Sí, acaso me equivoque, pero tengo la impresión de que cuanto mayor la ignorancia, mayor también el dogmatismo.

La ignorancia como virtud

Hace unos años, después de predicar en una iglesia en Estados Unidos —una congregación de varios cientos de miembros— me llamó por teléfono uno de los que me habían escuchado y mantuvimos una conversación de una o dos horas, hablando de sus reacciones a mi predicación. Yo había tenido la ocurrencia de seguir el ejemplo de Pablo, que cuando volvió de su misión por Turquía y Grecia, informó a los hermanos en Antioquía y después en Jerusalén, de las cosas que había aprendido de los «gentiles» que aceptaban a Jesús como el Mesías de Dios. Entonces estructuré mi predicación en las iglesias que mantienen nuestro ministerio en España, en torno a dos o tres ideas que había aprendido de los cristianos españoles en estos treinta y pico años vividos aquí.

Bueno, este pobre hermano estaba hundido. Era absolutamente imposible para él imaginar que los creyentes españoles, recientemente alumbrados por su abandono del catolicismo, iban a poder tener nada que aportar a los cristianos nada menos que de Estados Unidos. La osadía de mi propuesta lo tenía decidido a abandonar la iglesia menonita, si era ese el calibre de sus misioneros a otros países. Porque la conversación derivó, en cierto momento, hacia la excepcionalidad evidente de la superioridad moral de Estados Unidos como luminar del evangelio para todo el mundo. Un país cuyas leyes, costumbres, moral, capitalismo y guerras se habían inspirado directamente en la Biblia, como bien sabe todo el mundo (según él afirmaba).

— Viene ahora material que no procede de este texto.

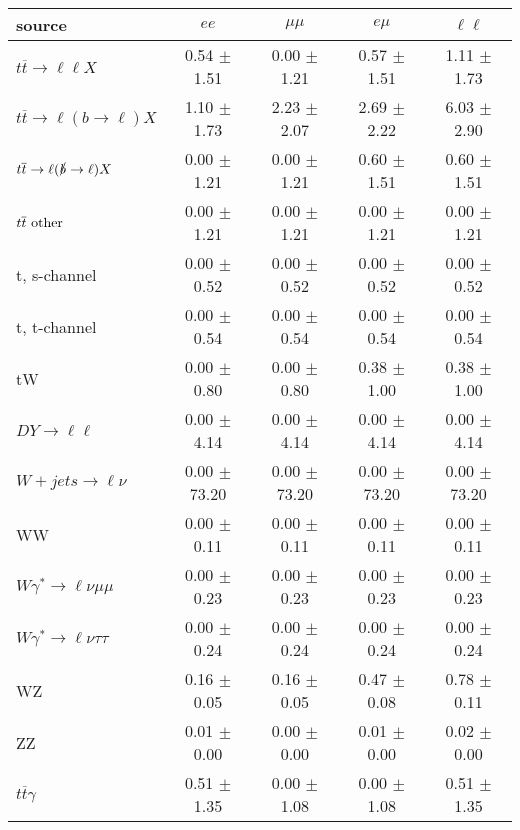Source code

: \begin{tabular}{l|cccc} \hline\hline
source & $ee$ & $\mu\mu$ & $e\mu$ & $\ell\ell $ \\
\hline
$t\overline{t} \rightarrow \ell \ell X$ &  0.54 $\pm$  1.51 &  0.00 $\pm$  1.21 &  0.57 $\pm$  1.51 &  1.11 $\pm$  1.73 \\
$t\overline{t} \rightarrow \ell (b \rightarrow \ell) X$ &  1.10 $\pm$  1.73 &  2.23 $\pm$  2.07 &  2.69 $\pm$  2.22 &  6.03 $\pm$  2.90 \\
$t\overline{t} \rightarrow \ell (\slashed b \rightarrow \ell) X$ &  0.00 $\pm$  1.21 &  0.00 $\pm$  1.21 &  0.60 $\pm$  1.51 &  0.60 $\pm$  1.51 \\
        $t\overline{t}\ \rm{other}$ &  0.00 $\pm$  1.21 &  0.00 $\pm$  1.21 &  0.00 $\pm$  1.21 &  0.00 $\pm$  1.21 \\
\hline
                       t, s-channel &  0.00 $\pm$  0.52 &  0.00 $\pm$  0.52 &  0.00 $\pm$  0.52 &  0.00 $\pm$  0.52 \\
                       t, t-channel &  0.00 $\pm$  0.54 &  0.00 $\pm$  0.54 &  0.00 $\pm$  0.54 &  0.00 $\pm$  0.54 \\
                                 tW &  0.00 $\pm$  0.80 &  0.00 $\pm$  0.80 &  0.38 $\pm$  1.00 &  0.38 $\pm$  1.00 \\
\hline
         $DY \rightarrow \ell \ell$ &  0.00 $\pm$  4.14 &  0.00 $\pm$  4.14 &  0.00 $\pm$  4.14 &  0.00 $\pm$  4.14 \\
      $W+jets \rightarrow \ell \nu$ &  0.00 $\pm$ 73.20 &  0.00 $\pm$ 73.20 &  0.00 $\pm$ 73.20 &  0.00 $\pm$ 73.20 \\
                                 WW &  0.00 $\pm$  0.11 &  0.00 $\pm$  0.11 &  0.00 $\pm$  0.11 &  0.00 $\pm$  0.11 \\
\hline
$W\gamma^{*} \rightarrow \ell \nu \mu\mu$ &  0.00 $\pm$  0.23 &  0.00 $\pm$  0.23 &  0.00 $\pm$  0.23 &  0.00 $\pm$  0.23 \\
$W\gamma^{*} \rightarrow \ell \nu \tau\tau$ &  0.00 $\pm$  0.24 &  0.00 $\pm$  0.24 &  0.00 $\pm$  0.24 &  0.00 $\pm$  0.24 \\
                                 WZ &  0.16 $\pm$  0.05 &  0.16 $\pm$  0.05 &  0.47 $\pm$  0.08 &  0.78 $\pm$  0.11 \\
                                 ZZ &  0.01 $\pm$  0.00 &  0.00 $\pm$  0.00 &  0.01 $\pm$  0.00 &  0.02 $\pm$  0.00 \\
\hline
              $t\overline{t}\gamma$ &  0.51 $\pm$  1.35 &  0.00 $\pm$  1.08 &  0.00 $\pm$  1.08 &  0.51 $\pm$  1.35 \\

\end{tabular}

Este hermano insistió reiteradamente en retratarme como parte de un complot de lo que él llamaba academia —una palabra que en inglés viene a designar todo el entramado de la educación superior más allá de la escuela primaria o acaso secundaria. Estaba claro que en su opinión, los profesores y eruditos y sabios de este mundo —los que como este servidor escriben libros— no sólo están equivocados en prácticamente todo lo que realmente importa, sino que con sus argumentos complicados y retorcidos marean a la gente y les turban el discernimiento moral.

Aquella conversación fue para mí un claro ejemplo del planteamiento de ignorancia como virtud; estudio, investigación y conocimiento como vicio y engaño de Satanás. Una ignorancia que presume de sustituir dogma en lugar de saber, que encumbra la credulidad en lugar de la investigación y la proclama «revelación divina», incuestionable porque con ella Dios ha querido confundir y humillar a los sabios y entendidos de este mundo.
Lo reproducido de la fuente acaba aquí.